Dear me at 13:
One of the qualities that I love most about you is your optimism.
This is a big year for you, granted. Grade Seven. You graduated from Elementary School (as the valedictorian, no less) and moved on to Junior High. A whole new crowd of kids. A whole new group of potential friends who know nothing about your former status as the resident pariah. A fresh start.
Within your first weeks of attendance, you learn that the student government elections will soon be taking place. Grade Seven will be looking to elect a President.
"This is my chance to shine", you think to yourself as you enter your name in the race.
Now honey, I say this with love, really I do, but PLEASE. DO. NOT. RUN. FOR. CLASS. PRESIDENT.
"Why?" you might ask. "I was President of my Grade Six class. I was valedictorian. I aced all my exams on the Canadian government in social studies. I'm responsible. I'm a great student. I'm PERFECT for this role!"
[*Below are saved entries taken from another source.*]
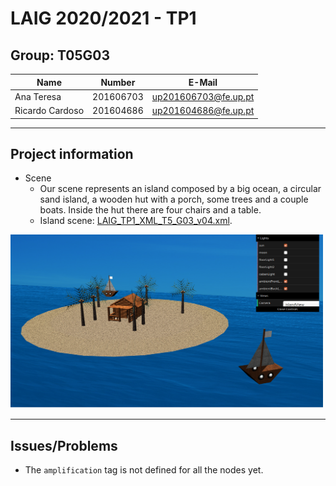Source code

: # LAIG 2020/2021 - TP1

## Group: T05G03

| Name             | Number    | E-Mail                |
| ---------------- | --------- | --------------------- |
| Ana Teresa       | 201606703 | up201606703@fe.up.pt  |
| Ricardo Cardoso  | 201604686 | up201604686@fe.up.pt  |

----
## Project information

- Scene
  - Our scene represents an island composed by a big ocean, a circular sand island, a wooden hut with a porch, some trees and a couple boats. Inside the hut there are four chairs and a table.
  - Island scene: [LAIG_TP1_XML_T5_G03_v04.xml](TP1/scenes/LAIG_TP1_XML_T5_G03_v04.xml).

<img src="photos/island_day.png" alt="Island" width="500"/>


----
## Issues/Problems

- The `amplification` tag is not defined for all the nodes yet.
You're right, honey. You are perfect for this role. You would make an excellent President. You would never miss a meeting and you would be on top of all your duties one hundred percent of the time. But here's the thing:
It's a popularity contest.
And currently, the only person that will sit next to you at lunch is the ESL guy that wears the really tight track pants.
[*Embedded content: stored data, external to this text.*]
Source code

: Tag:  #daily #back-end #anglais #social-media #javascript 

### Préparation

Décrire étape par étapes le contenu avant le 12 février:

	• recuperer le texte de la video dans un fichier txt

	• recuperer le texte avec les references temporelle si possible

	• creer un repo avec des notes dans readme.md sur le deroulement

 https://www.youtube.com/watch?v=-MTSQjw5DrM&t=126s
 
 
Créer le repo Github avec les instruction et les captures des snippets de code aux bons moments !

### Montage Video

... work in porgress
Let's be honest here. Your altruism is indeed a factor motivating your campaign, but you also have an ulterior motive: You seem to think that being elected as Class President will instantly make you a star. You are of the belief that as Class President, all the cool kids will suddenly flock to you and you will attend all the cool parties and have lots of people to eat lunch with.
Sadly, this is not the case.
It's reversed: in order to become President, you first need to be popular. And that is a feat that cannot be accomplished in the two-week span before the ballots are cast.
You will run for Class President. Your Mom will help you create an "Ad Campaign" to promote yourself. It will be cute and clever but will quickly become your Albatross. You will no longer be the Anonymous unpopular girl. You will now be Kyra. That girl with the super dorky posters (sorry Mom) that lost in a Landslide election in favor of Adam Whats-His-Name. You will now be singled out on a regular basis as the token object of ridicule whenever the popular kids get bored.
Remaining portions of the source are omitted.